▶ [Saved entries]:
****************************************
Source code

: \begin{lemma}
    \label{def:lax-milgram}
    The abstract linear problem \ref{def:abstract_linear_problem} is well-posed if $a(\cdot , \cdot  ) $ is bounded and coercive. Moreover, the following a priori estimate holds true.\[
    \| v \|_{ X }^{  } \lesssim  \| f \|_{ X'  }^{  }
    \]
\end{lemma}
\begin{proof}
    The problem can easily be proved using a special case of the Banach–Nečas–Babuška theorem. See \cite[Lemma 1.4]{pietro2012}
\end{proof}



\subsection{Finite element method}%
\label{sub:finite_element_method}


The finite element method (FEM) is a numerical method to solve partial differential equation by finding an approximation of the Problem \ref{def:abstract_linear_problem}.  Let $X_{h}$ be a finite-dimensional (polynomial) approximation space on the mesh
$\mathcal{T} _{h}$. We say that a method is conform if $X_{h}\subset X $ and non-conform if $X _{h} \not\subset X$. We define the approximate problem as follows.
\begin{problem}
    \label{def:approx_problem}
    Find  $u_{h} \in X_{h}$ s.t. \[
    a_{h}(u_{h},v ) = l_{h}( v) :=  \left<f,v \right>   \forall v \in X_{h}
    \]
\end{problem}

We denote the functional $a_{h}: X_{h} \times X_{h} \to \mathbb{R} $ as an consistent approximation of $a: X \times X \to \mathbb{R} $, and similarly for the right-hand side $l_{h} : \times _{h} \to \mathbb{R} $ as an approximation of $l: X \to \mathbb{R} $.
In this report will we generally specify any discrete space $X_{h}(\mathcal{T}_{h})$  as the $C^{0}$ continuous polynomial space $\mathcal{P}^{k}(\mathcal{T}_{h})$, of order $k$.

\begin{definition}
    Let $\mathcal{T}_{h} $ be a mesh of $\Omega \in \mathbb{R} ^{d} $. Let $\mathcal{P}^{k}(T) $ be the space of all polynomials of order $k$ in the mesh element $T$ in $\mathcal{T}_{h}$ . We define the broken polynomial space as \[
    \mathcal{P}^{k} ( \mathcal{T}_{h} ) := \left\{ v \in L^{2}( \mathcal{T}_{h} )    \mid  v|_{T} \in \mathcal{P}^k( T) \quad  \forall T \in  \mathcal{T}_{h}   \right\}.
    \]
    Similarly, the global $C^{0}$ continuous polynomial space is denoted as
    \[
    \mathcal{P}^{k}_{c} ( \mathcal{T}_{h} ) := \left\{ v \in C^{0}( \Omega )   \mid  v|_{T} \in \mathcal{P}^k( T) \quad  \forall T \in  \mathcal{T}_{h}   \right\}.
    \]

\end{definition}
****************************************
▶ [The task]:
Every single record is to be set down again, unaltered.

▶ [Answer section]:
Source code

: \begin{lemma}
    \label{def:lax-milgram}
    The abstract linear problem \ref{def:abstract_linear_problem} is well-posed if $a(\cdot , \cdot  ) $ is bounded and coercive. Moreover, the following a priori estimate holds true.\[
    \| v \|_{ X }^{  } \lesssim  \| f \|_{ X'  }^{  }
    \]
\end{lemma}
\begin{proof}
    The problem can easily be proved using a special case of the Banach–Nečas–Babuška theorem. See \cite[Lemma 1.4]{pietro2012}
\end{proof}



\subsection{Finite element method}%
\label{sub:finite_element_method}


The finite element method (FEM) is a numerical method to solve partial differential equation by finding an approximation of the Problem \ref{def:abstract_linear_problem}.  Let $X_{h}$ be a finite-dimensional (polynomial) approximation space on the mesh
$\mathcal{T} _{h}$. We say that a method is conform if $X_{h}\subset X $ and non-conform if $X _{h} \not\subset X$. We define the approximate problem as follows.
\begin{problem}
    \label{def:approx_problem}
    Find  $u_{h} \in X_{h}$ s.t. \[
    a_{h}(u_{h},v ) = l_{h}( v) :=  \left<f,v \right>   \forall v \in X_{h}
    \]
\end{problem}

We denote the functional $a_{h}: X_{h} \times X_{h} \to \mathbb{R} $ as an consistent approximation of $a: X \times X \to \mathbb{R} $, and similarly for the right-hand side $l_{h} : \times _{h} \to \mathbb{R} $ as an approximation of $l: X \to \mathbb{R} $.
In this report will we generally specify any discrete space $X_{h}(\mathcal{T}_{h})$  as the $C^{0}$ continuous polynomial space $\mathcal{P}^{k}(\mathcal{T}_{h})$, of order $k$.

\begin{definition}
    Let $\mathcal{T}_{h} $ be a mesh of $\Omega \in \mathbb{R} ^{d} $. Let $\mathcal{P}^{k}(T) $ be the space of all polynomials of order $k$ in the mesh element $T$ in $\mathcal{T}_{h}$ . We define the broken polynomial space as \[
    \mathcal{P}^{k} ( \mathcal{T}_{h} ) := \left\{ v \in L^{2}( \mathcal{T}_{h} )    \mid  v|_{T} \in \mathcal{P}^k( T) \quad  \forall T \in  \mathcal{T}_{h}   \right\}.
    \]
    Similarly, the global $C^{0}$ continuous polynomial space is denoted as
    \[
    \mathcal{P}^{k}_{c} ( \mathcal{T}_{h} ) := \left\{ v \in C^{0}( \Omega )   \mid  v|_{T} \in \mathcal{P}^k( T) \quad  \forall T \in  \mathcal{T}_{h}   \right\}.
    \]

\end{definition}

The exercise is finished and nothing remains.